> [Work request]: In the material below, the lines from the one containing "- BHT Word Count: 65" through the one containing "[Adam Roberts](http://www.adamroberts.com) |" are to be given again exactly, ends included, and no others.

> [Material for this exercise]:
== Segment start ==
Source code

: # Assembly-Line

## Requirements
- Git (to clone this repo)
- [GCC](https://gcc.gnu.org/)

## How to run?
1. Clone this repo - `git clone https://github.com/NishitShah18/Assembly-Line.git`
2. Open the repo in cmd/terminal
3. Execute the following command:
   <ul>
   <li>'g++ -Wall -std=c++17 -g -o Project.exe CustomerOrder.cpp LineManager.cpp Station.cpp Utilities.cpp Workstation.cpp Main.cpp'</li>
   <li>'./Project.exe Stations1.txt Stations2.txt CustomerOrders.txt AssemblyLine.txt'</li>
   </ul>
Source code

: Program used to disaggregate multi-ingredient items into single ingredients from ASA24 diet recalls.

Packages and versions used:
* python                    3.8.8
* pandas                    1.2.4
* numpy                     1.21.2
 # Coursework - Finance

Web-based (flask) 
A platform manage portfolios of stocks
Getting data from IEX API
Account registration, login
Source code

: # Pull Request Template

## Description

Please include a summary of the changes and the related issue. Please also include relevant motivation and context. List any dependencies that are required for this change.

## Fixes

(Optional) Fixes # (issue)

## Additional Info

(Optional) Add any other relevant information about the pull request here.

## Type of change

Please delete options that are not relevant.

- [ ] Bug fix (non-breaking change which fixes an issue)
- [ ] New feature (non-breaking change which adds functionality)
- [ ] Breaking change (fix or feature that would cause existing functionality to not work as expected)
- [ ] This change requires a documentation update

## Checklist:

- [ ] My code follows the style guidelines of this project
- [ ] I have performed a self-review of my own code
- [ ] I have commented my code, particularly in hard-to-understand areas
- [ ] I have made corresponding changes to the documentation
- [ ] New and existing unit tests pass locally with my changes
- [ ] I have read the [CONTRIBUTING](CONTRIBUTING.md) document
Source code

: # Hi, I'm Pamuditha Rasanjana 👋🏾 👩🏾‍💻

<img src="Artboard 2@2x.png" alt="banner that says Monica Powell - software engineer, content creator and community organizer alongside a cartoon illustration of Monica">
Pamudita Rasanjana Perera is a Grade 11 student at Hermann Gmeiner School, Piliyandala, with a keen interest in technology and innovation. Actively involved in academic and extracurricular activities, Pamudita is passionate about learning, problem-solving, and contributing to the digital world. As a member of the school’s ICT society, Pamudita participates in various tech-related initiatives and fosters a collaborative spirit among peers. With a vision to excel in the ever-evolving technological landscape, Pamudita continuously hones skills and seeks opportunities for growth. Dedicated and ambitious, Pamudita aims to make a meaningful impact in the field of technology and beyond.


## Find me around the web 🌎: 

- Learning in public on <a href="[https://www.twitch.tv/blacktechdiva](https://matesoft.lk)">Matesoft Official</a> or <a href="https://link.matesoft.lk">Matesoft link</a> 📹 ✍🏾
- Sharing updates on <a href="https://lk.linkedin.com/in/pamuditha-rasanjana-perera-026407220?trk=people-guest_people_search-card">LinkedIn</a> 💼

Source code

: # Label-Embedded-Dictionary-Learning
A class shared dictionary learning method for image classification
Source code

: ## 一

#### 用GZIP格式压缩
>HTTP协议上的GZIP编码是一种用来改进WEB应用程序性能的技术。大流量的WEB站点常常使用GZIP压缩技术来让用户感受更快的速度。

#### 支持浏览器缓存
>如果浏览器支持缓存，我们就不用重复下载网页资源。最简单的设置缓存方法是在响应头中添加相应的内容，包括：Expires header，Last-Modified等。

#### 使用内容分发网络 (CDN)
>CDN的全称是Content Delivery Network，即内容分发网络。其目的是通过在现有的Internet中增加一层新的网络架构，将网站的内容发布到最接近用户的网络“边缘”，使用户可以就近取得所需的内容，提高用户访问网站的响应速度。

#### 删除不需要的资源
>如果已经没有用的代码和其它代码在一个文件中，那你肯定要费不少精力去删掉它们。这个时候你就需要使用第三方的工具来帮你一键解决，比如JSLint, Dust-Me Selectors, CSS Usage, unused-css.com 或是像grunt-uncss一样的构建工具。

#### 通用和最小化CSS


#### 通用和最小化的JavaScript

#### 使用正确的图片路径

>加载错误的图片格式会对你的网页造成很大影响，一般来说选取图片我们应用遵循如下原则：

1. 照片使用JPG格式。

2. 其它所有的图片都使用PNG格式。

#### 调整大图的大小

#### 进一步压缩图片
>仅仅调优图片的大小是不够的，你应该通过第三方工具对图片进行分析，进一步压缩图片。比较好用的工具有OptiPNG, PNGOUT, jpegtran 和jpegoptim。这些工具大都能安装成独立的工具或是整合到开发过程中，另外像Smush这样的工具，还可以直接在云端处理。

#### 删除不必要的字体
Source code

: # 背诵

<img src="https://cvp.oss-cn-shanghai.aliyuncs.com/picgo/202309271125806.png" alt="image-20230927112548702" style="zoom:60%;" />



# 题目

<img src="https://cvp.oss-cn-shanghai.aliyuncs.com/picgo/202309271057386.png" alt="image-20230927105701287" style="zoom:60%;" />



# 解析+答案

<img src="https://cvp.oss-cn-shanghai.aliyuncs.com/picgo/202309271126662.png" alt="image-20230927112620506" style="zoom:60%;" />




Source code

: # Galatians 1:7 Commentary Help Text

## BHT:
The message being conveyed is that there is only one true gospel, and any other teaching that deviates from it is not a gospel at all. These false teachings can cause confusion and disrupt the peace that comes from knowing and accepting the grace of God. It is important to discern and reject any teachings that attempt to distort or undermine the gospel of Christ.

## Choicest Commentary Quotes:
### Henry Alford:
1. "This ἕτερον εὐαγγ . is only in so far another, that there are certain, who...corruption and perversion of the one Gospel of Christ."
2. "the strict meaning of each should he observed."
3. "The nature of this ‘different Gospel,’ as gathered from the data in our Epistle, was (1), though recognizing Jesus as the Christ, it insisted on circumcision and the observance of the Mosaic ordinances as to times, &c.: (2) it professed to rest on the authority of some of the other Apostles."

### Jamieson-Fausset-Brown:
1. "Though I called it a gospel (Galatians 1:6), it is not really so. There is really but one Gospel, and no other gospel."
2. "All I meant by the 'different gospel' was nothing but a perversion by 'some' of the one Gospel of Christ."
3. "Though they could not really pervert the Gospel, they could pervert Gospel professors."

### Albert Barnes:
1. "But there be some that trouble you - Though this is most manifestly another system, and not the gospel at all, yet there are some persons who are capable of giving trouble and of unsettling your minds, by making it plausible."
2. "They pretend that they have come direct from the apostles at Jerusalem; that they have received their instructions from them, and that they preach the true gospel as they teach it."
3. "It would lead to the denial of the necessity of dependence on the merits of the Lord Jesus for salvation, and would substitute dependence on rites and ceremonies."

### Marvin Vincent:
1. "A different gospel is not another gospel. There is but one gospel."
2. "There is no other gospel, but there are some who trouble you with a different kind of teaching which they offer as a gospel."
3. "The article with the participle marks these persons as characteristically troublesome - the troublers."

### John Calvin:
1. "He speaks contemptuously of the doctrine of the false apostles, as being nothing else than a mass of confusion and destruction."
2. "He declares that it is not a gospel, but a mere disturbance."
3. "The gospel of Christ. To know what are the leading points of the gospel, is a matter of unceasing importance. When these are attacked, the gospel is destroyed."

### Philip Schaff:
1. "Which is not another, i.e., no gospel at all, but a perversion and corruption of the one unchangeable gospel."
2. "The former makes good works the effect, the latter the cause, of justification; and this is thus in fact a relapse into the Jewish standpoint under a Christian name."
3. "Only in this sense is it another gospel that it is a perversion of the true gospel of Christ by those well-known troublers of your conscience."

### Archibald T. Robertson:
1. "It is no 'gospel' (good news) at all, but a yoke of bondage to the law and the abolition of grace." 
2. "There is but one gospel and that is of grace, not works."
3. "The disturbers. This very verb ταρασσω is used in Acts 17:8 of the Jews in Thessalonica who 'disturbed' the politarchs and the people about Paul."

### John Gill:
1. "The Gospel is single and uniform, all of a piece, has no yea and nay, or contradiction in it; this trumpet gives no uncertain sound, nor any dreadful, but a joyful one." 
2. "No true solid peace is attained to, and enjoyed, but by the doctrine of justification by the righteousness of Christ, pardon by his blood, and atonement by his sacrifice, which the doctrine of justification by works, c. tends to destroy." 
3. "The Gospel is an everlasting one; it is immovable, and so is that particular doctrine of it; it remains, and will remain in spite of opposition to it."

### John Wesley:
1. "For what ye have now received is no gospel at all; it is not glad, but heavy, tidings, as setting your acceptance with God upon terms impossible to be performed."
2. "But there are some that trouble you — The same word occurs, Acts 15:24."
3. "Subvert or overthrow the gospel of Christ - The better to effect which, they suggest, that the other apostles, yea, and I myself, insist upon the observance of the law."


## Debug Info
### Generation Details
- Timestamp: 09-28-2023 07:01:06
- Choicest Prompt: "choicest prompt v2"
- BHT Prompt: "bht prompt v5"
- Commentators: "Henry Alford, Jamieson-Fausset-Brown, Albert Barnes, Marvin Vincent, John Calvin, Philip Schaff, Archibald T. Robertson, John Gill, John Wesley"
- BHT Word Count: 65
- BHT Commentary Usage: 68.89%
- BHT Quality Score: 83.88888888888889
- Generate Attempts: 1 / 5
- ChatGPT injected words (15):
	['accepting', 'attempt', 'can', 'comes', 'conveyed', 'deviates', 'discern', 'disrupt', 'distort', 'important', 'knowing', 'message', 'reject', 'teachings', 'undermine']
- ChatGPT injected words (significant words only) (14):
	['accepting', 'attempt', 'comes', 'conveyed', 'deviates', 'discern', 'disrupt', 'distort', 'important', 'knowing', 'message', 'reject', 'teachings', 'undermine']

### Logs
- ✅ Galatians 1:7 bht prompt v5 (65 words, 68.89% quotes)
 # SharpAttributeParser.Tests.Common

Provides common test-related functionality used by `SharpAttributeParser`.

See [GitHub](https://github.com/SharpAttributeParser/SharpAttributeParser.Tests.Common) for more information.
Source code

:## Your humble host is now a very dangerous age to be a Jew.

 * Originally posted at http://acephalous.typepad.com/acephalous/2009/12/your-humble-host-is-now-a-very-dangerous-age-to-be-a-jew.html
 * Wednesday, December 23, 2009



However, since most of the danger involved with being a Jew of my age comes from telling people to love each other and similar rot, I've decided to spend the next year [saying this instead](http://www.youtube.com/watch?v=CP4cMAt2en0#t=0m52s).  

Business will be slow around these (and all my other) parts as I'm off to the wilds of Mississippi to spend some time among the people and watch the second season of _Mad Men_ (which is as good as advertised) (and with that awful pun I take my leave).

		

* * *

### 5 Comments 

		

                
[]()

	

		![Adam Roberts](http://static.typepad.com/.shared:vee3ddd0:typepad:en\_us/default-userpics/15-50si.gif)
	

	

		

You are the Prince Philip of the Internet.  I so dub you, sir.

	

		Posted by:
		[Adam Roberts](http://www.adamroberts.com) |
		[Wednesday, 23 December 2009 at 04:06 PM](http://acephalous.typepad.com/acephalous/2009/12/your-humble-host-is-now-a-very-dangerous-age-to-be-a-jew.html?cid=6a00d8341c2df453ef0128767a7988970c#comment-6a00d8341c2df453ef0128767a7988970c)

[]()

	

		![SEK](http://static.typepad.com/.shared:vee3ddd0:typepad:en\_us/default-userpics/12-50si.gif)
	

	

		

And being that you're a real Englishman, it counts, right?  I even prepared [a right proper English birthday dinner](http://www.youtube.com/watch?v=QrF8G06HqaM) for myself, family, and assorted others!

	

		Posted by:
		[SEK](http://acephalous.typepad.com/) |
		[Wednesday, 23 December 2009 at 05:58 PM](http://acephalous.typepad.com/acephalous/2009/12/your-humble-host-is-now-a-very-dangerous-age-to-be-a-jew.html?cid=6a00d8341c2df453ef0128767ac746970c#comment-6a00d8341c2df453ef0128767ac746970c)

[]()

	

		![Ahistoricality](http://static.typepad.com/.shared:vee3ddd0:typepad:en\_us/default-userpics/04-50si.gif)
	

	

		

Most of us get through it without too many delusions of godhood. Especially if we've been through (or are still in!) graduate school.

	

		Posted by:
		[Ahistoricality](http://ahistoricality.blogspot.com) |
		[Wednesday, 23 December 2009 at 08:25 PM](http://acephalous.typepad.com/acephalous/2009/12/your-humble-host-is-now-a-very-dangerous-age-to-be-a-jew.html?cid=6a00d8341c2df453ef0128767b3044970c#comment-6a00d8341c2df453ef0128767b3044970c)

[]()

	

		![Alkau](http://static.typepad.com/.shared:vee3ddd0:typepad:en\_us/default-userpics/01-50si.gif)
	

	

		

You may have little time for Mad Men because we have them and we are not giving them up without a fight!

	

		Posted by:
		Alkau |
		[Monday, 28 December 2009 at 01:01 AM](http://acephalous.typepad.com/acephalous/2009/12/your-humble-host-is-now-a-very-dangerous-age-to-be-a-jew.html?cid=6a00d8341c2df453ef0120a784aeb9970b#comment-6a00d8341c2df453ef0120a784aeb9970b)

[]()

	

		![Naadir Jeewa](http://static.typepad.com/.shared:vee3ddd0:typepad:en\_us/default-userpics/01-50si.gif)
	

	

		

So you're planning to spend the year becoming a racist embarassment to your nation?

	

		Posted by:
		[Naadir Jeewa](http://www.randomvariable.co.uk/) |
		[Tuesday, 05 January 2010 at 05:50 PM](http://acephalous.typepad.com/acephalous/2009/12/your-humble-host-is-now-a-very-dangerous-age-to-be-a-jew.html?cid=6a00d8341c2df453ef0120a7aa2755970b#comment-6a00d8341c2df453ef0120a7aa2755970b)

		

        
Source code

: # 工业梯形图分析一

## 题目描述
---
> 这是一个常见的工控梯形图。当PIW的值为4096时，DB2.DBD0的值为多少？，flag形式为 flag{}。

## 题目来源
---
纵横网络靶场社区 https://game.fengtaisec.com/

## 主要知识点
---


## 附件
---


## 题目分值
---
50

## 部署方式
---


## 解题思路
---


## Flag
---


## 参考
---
== Segment end ==
> [Expected answer]:
- BHT Word Count: 65
- BHT Commentary Usage: 68.89%
- BHT Quality Score: 83.88888888888889
- Generate Attempts: 1 / 5
- ChatGPT injected words (15):
	['accepting', 'attempt', 'can', 'comes', 'conveyed', 'deviates', 'discern', 'disrupt', 'distort', 'important', 'knowing', 'message', 'reject', 'teachings', 'undermine']
- ChatGPT injected words (significant words only) (14):
	['accepting', 'attempt', 'comes', 'conveyed', 'deviates', 'discern', 'disrupt', 'distort', 'important', 'knowing', 'message', 'reject', 'teachings', 'undermine']

### Logs
- ✅ Galatians 1:7 bht prompt v5 (65 words, 68.89% quotes)
 # SharpAttributeParser.Tests.Common

Provides common test-related functionality used by `SharpAttributeParser`.

See [GitHub](https://github.com/SharpAttributeParser/SharpAttributeParser.Tests.Common) for more information.
Source code

:## Your humble host is now a very dangerous age to be a Jew.

 * Originally posted at http://acephalous.typepad.com/acephalous/2009/12/your-humble-host-is-now-a-very-dangerous-age-to-be-a-jew.html
 * Wednesday, December 23, 2009



However, since most of the danger involved with being a Jew of my age comes from telling people to love each other and similar rot, I've decided to spend the next year [saying this instead](http://www.youtube.com/watch?v=CP4cMAt2en0#t=0m52s).  

Business will be slow around these (and all my other) parts as I'm off to the wilds of Mississippi to spend some time among the people and watch the second season of _Mad Men_ (which is as good as advertised) (and with that awful pun I take my leave).

		

* * *

### 5 Comments 

		

                
[]()

	

		![Adam Roberts](http://static.typepad.com/.shared:vee3ddd0:typepad:en\_us/default-userpics/15-50si.gif)
	

	

		

You are the Prince Philip of the Internet.  I so dub you, sir.

	

		Posted by:
		[Adam Roberts](http://www.adamroberts.com) |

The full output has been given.